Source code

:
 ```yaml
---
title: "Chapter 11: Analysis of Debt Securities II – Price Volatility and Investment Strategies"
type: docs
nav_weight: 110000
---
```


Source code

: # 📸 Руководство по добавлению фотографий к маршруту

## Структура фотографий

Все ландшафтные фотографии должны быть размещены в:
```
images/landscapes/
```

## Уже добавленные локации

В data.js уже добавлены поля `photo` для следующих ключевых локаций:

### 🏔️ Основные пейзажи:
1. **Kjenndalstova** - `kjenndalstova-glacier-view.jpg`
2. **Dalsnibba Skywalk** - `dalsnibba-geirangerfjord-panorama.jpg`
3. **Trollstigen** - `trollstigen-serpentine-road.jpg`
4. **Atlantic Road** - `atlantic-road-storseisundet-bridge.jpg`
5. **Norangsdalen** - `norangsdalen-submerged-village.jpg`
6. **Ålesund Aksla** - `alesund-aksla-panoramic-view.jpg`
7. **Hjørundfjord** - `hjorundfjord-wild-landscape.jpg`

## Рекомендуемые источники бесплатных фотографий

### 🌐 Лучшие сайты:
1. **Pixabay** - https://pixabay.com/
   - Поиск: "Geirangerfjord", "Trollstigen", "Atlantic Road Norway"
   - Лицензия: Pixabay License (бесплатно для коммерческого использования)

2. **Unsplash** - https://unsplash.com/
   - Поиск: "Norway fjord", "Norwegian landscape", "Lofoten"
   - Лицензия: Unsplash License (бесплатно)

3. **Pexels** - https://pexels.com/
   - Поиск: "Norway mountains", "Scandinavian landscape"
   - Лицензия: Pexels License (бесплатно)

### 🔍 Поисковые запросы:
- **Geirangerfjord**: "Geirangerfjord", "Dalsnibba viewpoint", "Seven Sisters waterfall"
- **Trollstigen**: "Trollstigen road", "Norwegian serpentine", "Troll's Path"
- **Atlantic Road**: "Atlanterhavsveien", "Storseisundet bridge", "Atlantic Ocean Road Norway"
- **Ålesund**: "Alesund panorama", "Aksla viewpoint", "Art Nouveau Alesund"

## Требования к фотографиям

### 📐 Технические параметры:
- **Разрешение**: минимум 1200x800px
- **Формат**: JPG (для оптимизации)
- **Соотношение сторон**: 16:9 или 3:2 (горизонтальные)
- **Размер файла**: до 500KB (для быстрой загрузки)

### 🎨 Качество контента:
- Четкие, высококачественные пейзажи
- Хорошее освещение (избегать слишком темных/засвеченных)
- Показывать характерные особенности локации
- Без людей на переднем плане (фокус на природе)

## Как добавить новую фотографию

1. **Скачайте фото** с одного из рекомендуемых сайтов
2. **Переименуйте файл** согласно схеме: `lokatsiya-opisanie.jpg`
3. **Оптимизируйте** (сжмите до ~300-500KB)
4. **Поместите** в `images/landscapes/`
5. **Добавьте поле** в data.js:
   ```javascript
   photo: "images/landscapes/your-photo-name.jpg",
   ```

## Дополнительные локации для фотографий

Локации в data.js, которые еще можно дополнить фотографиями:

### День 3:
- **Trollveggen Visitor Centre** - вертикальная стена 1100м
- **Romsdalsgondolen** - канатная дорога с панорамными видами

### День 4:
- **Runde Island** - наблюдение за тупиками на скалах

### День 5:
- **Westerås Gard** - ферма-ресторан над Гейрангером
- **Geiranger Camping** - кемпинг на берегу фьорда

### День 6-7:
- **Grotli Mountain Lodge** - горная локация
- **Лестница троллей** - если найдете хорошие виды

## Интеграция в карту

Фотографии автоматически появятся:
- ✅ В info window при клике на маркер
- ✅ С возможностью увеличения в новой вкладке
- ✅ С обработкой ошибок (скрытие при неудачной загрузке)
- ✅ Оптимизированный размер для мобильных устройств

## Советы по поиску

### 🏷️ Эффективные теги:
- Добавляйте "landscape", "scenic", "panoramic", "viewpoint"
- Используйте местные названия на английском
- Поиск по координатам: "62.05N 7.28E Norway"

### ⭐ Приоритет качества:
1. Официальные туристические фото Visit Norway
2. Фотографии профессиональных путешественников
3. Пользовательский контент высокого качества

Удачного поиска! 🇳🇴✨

+++

▶ [WHAT THIS TASK INVOLVES]: From the entries above, restate word for word the lines from the line containing "3. **Pexels** - https://pexels.com/" to the line containing "1. **Скачайте фото**", both ends included, and nothing more.

▶ [SOLUTION FOR THIS TASK]:
3. **Pexels** - https://pexels.com/
   - Поиск: "Norway mountains", "Scandinavian landscape"
   - Лицензия: Pexels License (бесплатно)

### 🔍 Поисковые запросы:
- **Geirangerfjord**: "Geirangerfjord", "Dalsnibba viewpoint", "Seven Sisters waterfall"
- **Trollstigen**: "Trollstigen road", "Norwegian serpentine", "Troll's Path"
- **Atlantic Road**: "Atlanterhavsveien", "Storseisundet bridge", "Atlantic Ocean Road Norway"
- **Ålesund**: "Alesund panorama", "Aksla viewpoint", "Art Nouveau Alesund"

## Требования к фотографиям

### 📐 Технические параметры:
- **Разрешение**: минимум 1200x800px
- **Формат**: JPG (для оптимизации)
- **Соотношение сторон**: 16:9 или 3:2 (горизонтальные)
- **Размер файла**: до 500KB (для быстрой загрузки)

### 🎨 Качество контента:
- Четкие, высококачественные пейзажи
- Хорошее освещение (избегать слишком темных/засвеченных)
- Показывать характерные особенности локации
- Без людей на переднем плане (фокус на природе)

## Как добавить новую фотографию

1. **Скачайте фото** с одного из рекомендуемых сайтов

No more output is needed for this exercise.